Extracted records:
------------------------------------------------

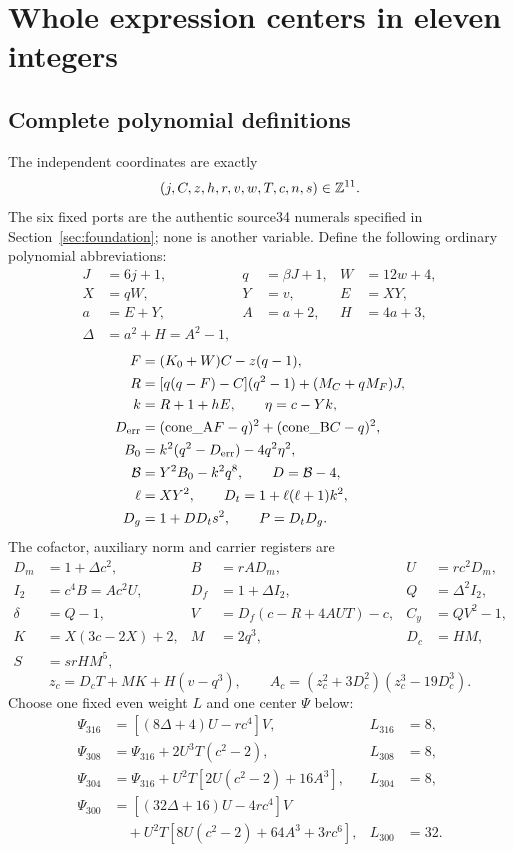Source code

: \section{Whole expression centers in eleven integers}
\label{sec:scalar}
\subsection{Complete polynomial definitions}
The independent coordinates are exactly
\[
 (j,C,z,h,r,v,w,T,c,n,s)\in\Z^{11}.
\]
The six fixed ports are the authentic source34 numerals specified in
Section~\ref{sec:foundation}; none is another variable. Define the following
ordinary polynomial abbreviations:
\begin{align*}
 J&=6j+1,& q&=\beta J+1,& W&=12w+4,\\
 X&=qW,&Y&=v,&E&=XY,\\
 a&=E+Y,&A&=a+2,&H&=4a+3,\\
 \Delta&=a^2+H=A^2-1,&&&
\end{align*}
\begin{align*}
 F&=(K_0+W)C-z(q-1),\\
 R&=[q(q-F)-C](q^2-1)+(M_C+qM_F)J,\\
 k&=R+1+hE,\qquad \eta=c-Yk,\\
 D_{\rm err}&=(\mathrm{cone\_A}F-q)^2+(\mathrm{cone\_B}C-q)^2,\\
 B_0&=k^2(q^2-D_{\rm err})-4q^2\eta^2,\\
 \mathcal B&=Y^2B_0-k^2q^8,\qquad D=\mathcal B-4,\\
 \ell&=XY^2,\qquad D_t=1+\ell(\ell+1)k^2,\\
 D_g&=1+DD_ts^2,\qquad P=D_tD_g.
\end{align*}
The cofactor, auxiliary norm and carrier registers are
\begin{align*}
 D_m&=1+\Delta c^2,& B&=rAD_m,& U&=rc^2D_m,\\
 I_2&=c^4B=Ac^2U,& D_f&=1+\Delta I_2,& Q&=\Delta^2I_2,\\
 \delta&=Q-1,& V&=D_f(c-R+4AUT)-c,& C_y&=QV^2-1,\\
 K&=X(3c-2X)+2,&M&=2q^3,&D_c&=HM,\\
 S&=srHM^5,&&&
\end{align*}
\[
 z_c=D_cT+MK+H(v-q^3),\qquad
 A_c=(z_c^2+3D_c^2)(z_c^3-19D_c^3).
\]
Choose one fixed even weight $L$ and one center $\Psi$ below:
\begin{align*}
 \Psi_{316}&=[(8\Delta+4)U-rc^4]V,&L_{316}&=8,\\
 \Psi_{308}&=\Psi_{316}+2U^3T(c^2-2),&L_{308}&=8,\\
 \Psi_{304}&=\Psi_{316}+U^2T[2U(c^2-2)+16A^3],&L_{304}&=8,\\
 \Psi_{300}&=[(32\Delta+16)U-4rc^4]V&&\\
 &\quad+U^2T[8U(c^2-2)+64A^3+3rc^6],&L_{300}&=32.
\end{align*}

------------------------------------------------

WHAT THE TASK REQUIRES: What is needed is the data above, retyped exactly, with every picture left out.

RESULT OF THE EXERCISE:
Source code

: \section{Whole expression centers in eleven integers}
\label{sec:scalar}
\subsection{Complete polynomial definitions}
The independent coordinates are exactly
\[
 (j,C,z,h,r,v,w,T,c,n,s)\in\Z^{11}.
\]
The six fixed ports are the authentic source34 numerals specified in
Section~\ref{sec:foundation}; none is another variable. Define the following
ordinary polynomial abbreviations:
\begin{align*}
 J&=6j+1,& q&=\beta J+1,& W&=12w+4,\\
 X&=qW,&Y&=v,&E&=XY,\\
 a&=E+Y,&A&=a+2,&H&=4a+3,\\
 \Delta&=a^2+H=A^2-1,&&&
\end{align*}
\begin{align*}
 F&=(K_0+W)C-z(q-1),\\
 R&=[q(q-F)-C](q^2-1)+(M_C+qM_F)J,\\
 k&=R+1+hE,\qquad \eta=c-Yk,\\
 D_{\rm err}&=(\mathrm{cone\_A}F-q)^2+(\mathrm{cone\_B}C-q)^2,\\
 B_0&=k^2(q^2-D_{\rm err})-4q^2\eta^2,\\
 \mathcal B&=Y^2B_0-k^2q^8,\qquad D=\mathcal B-4,\\
 \ell&=XY^2,\qquad D_t=1+\ell(\ell+1)k^2,\\
 D_g&=1+DD_ts^2,\qquad P=D_tD_g.
\end{align*}
The cofactor, auxiliary norm and carrier registers are
\begin{align*}
 D_m&=1+\Delta c^2,& B&=rAD_m,& U&=rc^2D_m,\\
 I_2&=c^4B=Ac^2U,& D_f&=1+\Delta I_2,& Q&=\Delta^2I_2,\\
 \delta&=Q-1,& V&=D_f(c-R+4AUT)-c,& C_y&=QV^2-1,\\
 K&=X(3c-2X)+2,&M&=2q^3,&D_c&=HM,\\
 S&=srHM^5,&&&
\end{align*}
\[
 z_c=D_cT+MK+H(v-q^3),\qquad
 A_c=(z_c^2+3D_c^2)(z_c^3-19D_c^3).
\]
Choose one fixed even weight $L$ and one center $\Psi$ below:
\begin{align*}
 \Psi_{316}&=[(8\Delta+4)U-rc^4]V,&L_{316}&=8,\\
 \Psi_{308}&=\Psi_{316}+2U^3T(c^2-2),&L_{308}&=8,\\
 \Psi_{304}&=\Psi_{316}+U^2T[2U(c^2-2)+16A^3],&L_{304}&=8,\\
 \Psi_{300}&=[(32\Delta+16)U-4rc^4]V&&\\
 &\quad+U^2T[8U(c^2-2)+64A^3+3rc^6],&L_{300}&=32.
\end{align*}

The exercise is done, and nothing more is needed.